= Task requirements =
Copy the lines below exactly. Start at the first and finish with the line containing "I�|�7L�Wq�6=���i".

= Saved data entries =
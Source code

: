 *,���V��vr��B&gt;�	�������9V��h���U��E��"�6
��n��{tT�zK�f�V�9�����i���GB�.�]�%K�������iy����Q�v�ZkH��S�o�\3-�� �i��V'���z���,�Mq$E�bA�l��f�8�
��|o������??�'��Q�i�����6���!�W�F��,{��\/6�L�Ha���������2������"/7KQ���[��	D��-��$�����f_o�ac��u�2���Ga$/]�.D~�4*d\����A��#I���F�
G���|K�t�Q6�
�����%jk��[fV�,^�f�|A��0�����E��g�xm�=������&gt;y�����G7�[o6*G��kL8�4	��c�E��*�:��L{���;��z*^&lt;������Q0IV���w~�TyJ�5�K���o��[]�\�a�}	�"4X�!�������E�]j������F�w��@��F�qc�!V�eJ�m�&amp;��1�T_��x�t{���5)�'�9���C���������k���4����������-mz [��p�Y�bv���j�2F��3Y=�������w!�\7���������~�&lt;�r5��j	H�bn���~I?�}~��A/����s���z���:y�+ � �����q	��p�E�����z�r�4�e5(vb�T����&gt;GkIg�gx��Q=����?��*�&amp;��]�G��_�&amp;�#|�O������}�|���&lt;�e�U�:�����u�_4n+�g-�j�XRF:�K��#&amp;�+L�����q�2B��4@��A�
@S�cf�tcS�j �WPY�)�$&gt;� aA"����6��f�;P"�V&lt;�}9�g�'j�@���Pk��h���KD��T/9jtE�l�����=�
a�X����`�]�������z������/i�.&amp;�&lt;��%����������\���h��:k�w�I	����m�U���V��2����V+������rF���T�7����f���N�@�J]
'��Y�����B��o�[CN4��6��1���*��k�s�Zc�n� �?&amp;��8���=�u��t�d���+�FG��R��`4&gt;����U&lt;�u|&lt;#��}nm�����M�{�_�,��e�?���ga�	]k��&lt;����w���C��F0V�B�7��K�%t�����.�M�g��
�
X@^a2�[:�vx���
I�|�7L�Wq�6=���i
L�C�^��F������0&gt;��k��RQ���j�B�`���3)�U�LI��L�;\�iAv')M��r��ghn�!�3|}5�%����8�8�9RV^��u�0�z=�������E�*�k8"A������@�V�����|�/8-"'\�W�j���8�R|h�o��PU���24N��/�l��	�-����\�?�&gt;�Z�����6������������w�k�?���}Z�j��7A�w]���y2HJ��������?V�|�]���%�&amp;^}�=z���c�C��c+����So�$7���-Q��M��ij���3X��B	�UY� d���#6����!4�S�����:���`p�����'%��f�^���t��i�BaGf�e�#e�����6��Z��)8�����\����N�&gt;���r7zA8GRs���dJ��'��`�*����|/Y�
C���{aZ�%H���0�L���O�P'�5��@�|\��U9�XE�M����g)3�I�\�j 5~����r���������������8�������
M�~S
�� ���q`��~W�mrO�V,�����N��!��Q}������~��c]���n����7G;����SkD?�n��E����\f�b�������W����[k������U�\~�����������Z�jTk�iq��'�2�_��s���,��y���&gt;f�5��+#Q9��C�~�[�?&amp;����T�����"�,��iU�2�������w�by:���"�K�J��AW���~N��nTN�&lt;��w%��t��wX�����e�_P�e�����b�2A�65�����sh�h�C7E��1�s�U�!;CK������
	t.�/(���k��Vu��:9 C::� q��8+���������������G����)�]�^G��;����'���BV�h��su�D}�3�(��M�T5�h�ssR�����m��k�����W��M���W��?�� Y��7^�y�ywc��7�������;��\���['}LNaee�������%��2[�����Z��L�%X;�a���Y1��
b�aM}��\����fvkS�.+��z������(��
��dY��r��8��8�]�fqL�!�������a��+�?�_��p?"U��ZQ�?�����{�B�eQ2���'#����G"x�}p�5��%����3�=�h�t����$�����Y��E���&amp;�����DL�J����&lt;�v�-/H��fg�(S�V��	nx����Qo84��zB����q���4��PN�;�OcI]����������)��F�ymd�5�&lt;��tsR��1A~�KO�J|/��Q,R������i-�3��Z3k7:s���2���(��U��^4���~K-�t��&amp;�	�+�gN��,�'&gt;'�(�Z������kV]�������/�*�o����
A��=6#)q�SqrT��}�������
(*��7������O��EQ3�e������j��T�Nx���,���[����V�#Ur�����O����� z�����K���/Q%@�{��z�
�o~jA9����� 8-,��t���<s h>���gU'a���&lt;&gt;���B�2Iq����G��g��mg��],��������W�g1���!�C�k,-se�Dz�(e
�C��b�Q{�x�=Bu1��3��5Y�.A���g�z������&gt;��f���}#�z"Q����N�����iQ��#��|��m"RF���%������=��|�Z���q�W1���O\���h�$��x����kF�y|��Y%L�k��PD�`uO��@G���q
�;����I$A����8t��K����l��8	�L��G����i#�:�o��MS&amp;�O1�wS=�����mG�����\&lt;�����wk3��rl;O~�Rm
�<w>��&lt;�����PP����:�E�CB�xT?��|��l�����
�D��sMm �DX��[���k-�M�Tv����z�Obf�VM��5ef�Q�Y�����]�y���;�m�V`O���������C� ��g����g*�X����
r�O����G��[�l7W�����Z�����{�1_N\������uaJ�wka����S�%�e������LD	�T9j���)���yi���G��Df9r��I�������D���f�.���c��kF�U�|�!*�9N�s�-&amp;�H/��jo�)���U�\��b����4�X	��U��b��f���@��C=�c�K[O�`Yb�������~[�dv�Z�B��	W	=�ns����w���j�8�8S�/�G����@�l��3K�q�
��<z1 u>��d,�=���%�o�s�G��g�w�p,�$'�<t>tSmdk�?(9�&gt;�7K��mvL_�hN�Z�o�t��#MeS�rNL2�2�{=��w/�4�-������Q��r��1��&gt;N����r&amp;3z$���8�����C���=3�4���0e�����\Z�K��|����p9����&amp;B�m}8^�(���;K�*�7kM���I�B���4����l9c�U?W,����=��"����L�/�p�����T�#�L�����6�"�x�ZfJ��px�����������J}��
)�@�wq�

= Expected answer =
Source code

: *,���V��vr��B&gt;�	�������9V��h���U��E��"�6
��n��{tT�zK�f�V�9�����i���GB�.�]�%K�������iy����Q�v�ZkH��S�o�\3-�� �i��V'���z���,�Mq$E�bA�l��f�8�
��|o������??�'��Q�i�����6���!�W�F��,{��\/6�L�Ha���������2������"/7KQ���[��	D��-��$�����f_o�ac��u�2���Ga$/]�.D~�4*d\����A��#I���F�
G���|K�t�Q6�
�����%jk��[fV�,^�f�|A��0�����E��g�xm�=������&gt;y�����G7�[o6*G��kL8�4	��c�E��*�:��L{���;��z*^&lt;������Q0IV���w~�TyJ�5�K���o��[]�\�a�}	�"4X�!�������E�]j������F�w��@��F�qc�!V�eJ�m�&amp;��1�T_��x�t{���5)�'�9���C���������k���4����������-mz [��p�Y�bv���j�2F��3Y=�������w!�\7���������~�&lt;�r5��j	H�bn���~I?�}~��A/����s���z���:y�+ � �����q	��p�E�����z�r�4�e5(vb�T����&gt;GkIg�gx��Q=����?��*�&amp;��]�G��_�&amp;�#|�O������}�|���&lt;�e�U�:�����u�_4n+�g-�j�XRF:�K��#&amp;�+L�����q�2B��4@��A�
@S�cf�tcS�j �WPY�)�$&gt;� aA"����6��f�;P"�V&lt;�}9�g�'j�@���Pk��h���KD��T/9jtE�l�����=�
a�X����`�]�������z������/i�.&amp;�&lt;��%����������\���h��:k�w�I	����m�U���V��2����V+������rF���T�7����f���N�@�J]
'��Y�����B��o�[CN4��6��1���*��k�s�Zc�n� �?&amp;��8���=�u��t�d���+�FG��R��`4&gt;����U&lt;�u|&lt;#��}nm�����M�{�_�,��e�?���ga�	]k��&lt;����w���C��F0V�B�7��K�%t�����.�M�g��
�
X@^a2�[:�vx���
I�|�7L�Wq�6=���i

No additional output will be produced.